[Exercise]: Say how many lines of the entries below include "https", giving nothing but that number.

Items listed in a dataset

····················

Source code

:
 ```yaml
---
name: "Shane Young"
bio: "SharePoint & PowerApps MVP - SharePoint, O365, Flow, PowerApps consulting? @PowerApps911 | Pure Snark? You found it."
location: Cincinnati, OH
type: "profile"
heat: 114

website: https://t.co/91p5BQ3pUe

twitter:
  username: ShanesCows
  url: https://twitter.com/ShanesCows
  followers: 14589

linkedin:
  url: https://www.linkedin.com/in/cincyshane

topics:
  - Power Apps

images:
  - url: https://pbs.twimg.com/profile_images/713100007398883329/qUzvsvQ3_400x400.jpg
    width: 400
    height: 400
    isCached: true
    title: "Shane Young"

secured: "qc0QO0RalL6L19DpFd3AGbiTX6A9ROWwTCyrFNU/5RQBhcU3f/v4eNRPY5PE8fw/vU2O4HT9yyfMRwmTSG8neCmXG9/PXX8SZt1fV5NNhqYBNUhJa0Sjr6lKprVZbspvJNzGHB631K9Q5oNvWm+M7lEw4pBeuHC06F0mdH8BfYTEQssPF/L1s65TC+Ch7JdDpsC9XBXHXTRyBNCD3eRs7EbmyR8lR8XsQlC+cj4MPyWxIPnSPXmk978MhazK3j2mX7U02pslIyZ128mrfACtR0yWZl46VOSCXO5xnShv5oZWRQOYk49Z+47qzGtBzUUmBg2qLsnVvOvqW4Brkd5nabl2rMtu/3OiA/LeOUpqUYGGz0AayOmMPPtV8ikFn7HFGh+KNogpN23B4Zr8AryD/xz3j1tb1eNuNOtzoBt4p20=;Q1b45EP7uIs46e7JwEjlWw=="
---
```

····················

[Reply]: 4